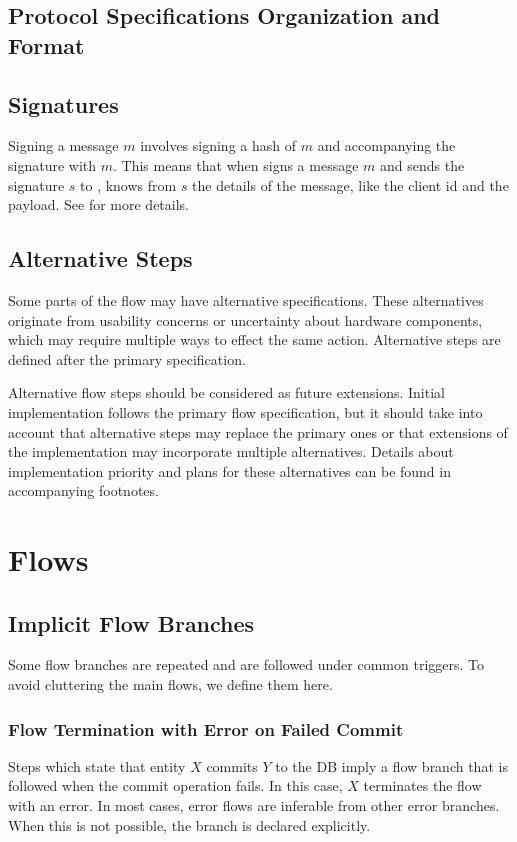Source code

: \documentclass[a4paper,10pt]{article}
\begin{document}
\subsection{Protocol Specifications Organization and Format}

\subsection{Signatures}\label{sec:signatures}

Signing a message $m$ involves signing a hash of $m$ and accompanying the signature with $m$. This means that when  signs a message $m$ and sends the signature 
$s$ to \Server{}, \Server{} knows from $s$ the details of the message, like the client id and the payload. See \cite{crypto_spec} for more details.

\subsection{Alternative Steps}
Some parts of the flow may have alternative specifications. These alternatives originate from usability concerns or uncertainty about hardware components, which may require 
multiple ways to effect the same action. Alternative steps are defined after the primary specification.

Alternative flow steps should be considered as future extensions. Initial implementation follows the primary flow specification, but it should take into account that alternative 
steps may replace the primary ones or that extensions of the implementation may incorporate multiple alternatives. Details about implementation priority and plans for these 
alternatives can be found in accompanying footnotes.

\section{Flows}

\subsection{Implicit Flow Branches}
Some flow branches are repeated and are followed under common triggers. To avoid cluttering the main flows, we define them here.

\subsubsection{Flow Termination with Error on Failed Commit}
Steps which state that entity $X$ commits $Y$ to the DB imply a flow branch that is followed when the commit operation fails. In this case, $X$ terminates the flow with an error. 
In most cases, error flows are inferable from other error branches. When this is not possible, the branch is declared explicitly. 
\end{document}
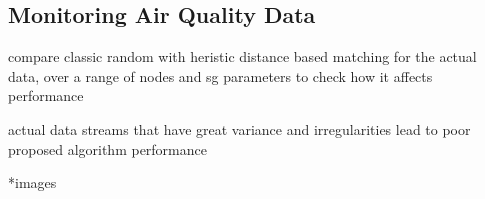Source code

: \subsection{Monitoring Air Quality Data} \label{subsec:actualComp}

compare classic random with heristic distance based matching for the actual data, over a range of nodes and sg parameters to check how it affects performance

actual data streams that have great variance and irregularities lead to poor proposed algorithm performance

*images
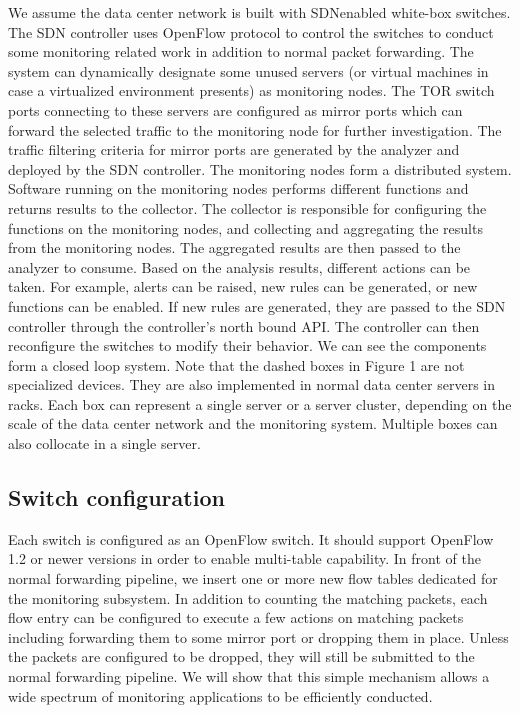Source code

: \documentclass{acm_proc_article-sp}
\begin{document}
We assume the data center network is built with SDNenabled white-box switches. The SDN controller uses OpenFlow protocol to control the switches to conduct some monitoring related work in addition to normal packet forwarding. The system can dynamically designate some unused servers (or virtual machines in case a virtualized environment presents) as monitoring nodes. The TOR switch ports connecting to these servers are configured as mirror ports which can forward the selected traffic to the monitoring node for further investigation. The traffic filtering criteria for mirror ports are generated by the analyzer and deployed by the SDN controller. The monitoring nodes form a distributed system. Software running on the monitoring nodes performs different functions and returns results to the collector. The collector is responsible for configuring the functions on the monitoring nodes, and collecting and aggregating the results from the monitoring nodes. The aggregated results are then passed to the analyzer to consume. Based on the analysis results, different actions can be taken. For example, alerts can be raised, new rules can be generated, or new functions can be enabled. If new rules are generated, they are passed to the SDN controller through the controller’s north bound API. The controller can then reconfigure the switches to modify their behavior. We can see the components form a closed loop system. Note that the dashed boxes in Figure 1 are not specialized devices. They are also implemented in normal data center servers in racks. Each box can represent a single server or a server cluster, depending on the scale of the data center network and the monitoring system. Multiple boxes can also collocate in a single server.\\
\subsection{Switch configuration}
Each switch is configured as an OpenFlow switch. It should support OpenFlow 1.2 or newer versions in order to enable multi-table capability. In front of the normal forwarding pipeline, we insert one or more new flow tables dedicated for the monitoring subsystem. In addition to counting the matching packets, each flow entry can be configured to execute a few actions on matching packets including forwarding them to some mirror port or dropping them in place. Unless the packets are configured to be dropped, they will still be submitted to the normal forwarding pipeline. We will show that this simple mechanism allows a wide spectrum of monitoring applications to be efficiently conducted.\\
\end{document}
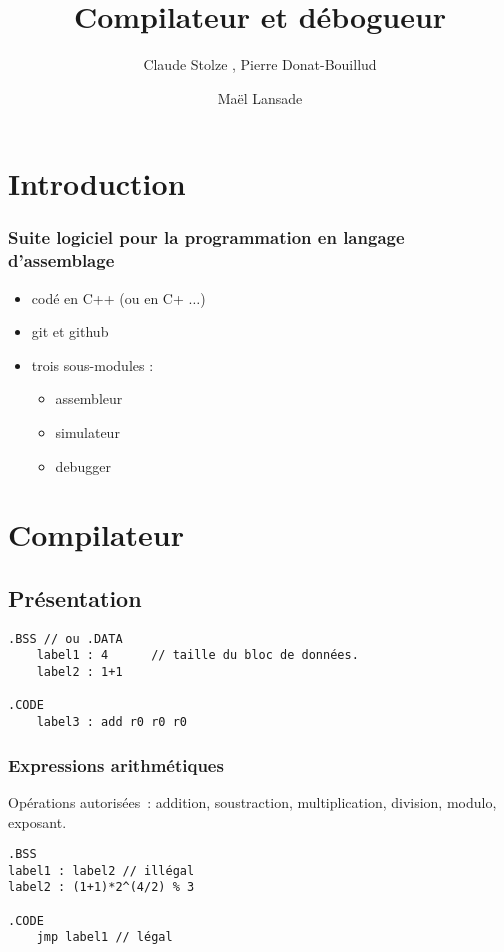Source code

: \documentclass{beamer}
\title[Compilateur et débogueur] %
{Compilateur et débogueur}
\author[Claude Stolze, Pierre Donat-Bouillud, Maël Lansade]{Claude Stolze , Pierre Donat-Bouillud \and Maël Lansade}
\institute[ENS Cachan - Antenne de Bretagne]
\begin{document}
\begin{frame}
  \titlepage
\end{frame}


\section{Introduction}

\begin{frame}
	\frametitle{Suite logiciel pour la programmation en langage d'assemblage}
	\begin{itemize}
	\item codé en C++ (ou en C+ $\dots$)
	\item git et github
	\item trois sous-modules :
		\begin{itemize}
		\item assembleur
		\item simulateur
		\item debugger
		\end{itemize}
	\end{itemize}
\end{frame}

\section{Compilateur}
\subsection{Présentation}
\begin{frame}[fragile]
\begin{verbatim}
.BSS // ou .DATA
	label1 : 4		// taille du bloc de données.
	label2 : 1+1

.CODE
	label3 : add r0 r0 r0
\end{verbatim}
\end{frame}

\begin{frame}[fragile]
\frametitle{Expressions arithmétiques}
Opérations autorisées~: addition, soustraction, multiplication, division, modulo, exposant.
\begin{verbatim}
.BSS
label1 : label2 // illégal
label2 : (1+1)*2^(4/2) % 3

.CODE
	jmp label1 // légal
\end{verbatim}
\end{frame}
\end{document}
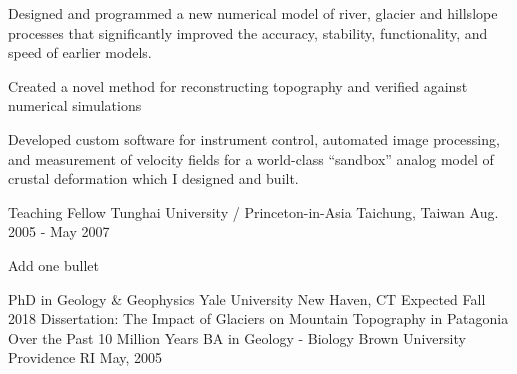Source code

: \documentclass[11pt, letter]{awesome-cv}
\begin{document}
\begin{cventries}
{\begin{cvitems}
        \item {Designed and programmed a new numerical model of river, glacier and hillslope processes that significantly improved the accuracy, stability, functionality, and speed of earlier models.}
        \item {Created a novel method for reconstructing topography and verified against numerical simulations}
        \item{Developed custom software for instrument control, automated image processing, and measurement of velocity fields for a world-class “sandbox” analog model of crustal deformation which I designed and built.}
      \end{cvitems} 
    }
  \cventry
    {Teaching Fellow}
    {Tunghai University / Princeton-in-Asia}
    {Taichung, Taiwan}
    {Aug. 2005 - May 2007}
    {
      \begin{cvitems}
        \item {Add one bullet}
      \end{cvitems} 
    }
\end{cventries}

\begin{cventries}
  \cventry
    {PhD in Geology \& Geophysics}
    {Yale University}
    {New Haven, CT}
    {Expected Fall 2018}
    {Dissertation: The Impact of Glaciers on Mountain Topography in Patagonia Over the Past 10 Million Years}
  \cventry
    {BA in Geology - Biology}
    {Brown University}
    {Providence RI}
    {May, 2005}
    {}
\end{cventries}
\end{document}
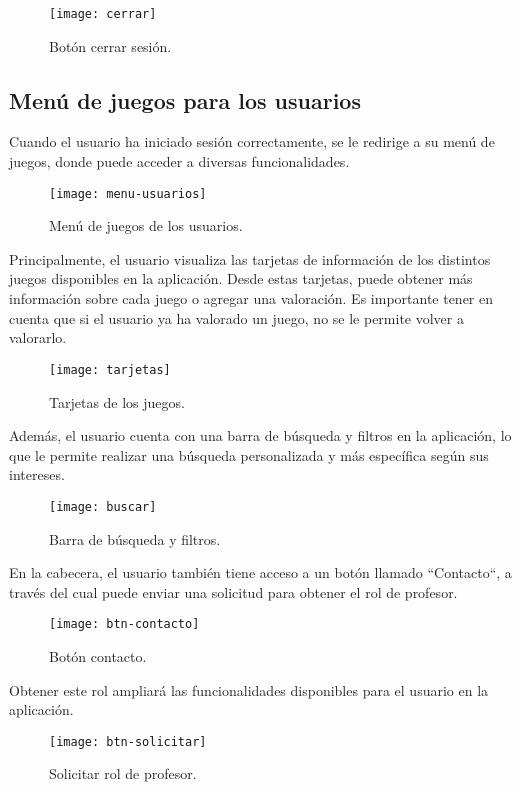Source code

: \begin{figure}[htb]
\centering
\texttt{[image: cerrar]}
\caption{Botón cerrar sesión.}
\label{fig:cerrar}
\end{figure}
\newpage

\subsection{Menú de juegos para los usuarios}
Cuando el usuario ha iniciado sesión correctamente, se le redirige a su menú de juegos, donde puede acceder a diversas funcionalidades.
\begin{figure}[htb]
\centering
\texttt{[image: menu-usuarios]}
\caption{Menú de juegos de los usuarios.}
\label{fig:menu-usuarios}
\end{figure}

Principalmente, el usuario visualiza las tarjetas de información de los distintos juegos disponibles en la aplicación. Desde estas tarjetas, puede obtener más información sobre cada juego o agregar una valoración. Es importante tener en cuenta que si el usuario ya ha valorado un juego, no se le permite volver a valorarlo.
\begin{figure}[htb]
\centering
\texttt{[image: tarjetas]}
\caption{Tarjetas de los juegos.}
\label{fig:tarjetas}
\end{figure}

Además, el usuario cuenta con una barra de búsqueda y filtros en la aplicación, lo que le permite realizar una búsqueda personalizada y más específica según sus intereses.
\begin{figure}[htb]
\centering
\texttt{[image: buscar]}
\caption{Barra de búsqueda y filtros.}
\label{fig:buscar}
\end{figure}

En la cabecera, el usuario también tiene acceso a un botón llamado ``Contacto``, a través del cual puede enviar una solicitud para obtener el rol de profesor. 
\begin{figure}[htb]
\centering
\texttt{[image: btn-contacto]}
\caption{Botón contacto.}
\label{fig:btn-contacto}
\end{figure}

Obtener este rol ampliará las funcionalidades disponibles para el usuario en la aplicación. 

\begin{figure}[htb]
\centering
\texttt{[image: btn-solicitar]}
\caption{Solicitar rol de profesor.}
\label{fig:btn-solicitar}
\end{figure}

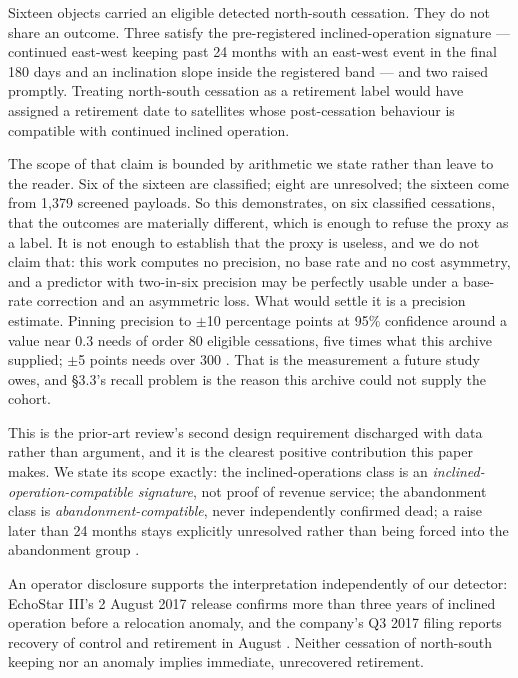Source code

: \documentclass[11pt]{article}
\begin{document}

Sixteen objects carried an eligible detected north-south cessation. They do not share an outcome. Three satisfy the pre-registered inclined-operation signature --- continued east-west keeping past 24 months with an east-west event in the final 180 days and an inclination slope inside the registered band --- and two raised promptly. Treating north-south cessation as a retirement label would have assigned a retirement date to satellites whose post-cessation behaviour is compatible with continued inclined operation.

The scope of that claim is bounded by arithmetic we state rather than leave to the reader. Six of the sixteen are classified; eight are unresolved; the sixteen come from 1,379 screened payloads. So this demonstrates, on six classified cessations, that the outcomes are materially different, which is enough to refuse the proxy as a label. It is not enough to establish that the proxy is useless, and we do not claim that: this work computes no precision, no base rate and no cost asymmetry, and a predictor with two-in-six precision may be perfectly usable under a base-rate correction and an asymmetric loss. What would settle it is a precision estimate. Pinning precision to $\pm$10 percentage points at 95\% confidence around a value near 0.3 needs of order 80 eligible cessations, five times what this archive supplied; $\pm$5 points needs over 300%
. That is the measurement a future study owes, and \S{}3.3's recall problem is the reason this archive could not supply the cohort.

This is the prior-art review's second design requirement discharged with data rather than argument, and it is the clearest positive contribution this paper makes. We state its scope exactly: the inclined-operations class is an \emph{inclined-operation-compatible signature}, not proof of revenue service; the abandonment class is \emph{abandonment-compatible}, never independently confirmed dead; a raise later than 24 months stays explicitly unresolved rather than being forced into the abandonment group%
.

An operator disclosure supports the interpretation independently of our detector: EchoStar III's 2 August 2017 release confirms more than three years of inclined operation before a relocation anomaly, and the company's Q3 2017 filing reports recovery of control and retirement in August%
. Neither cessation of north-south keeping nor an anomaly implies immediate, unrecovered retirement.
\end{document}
- - -
(What the task asks) Review the entries above and return every line where "menu" appears.

(Response box)
\texttt{[image: menu-usuarios]}
\label{fig:menu-usuarios}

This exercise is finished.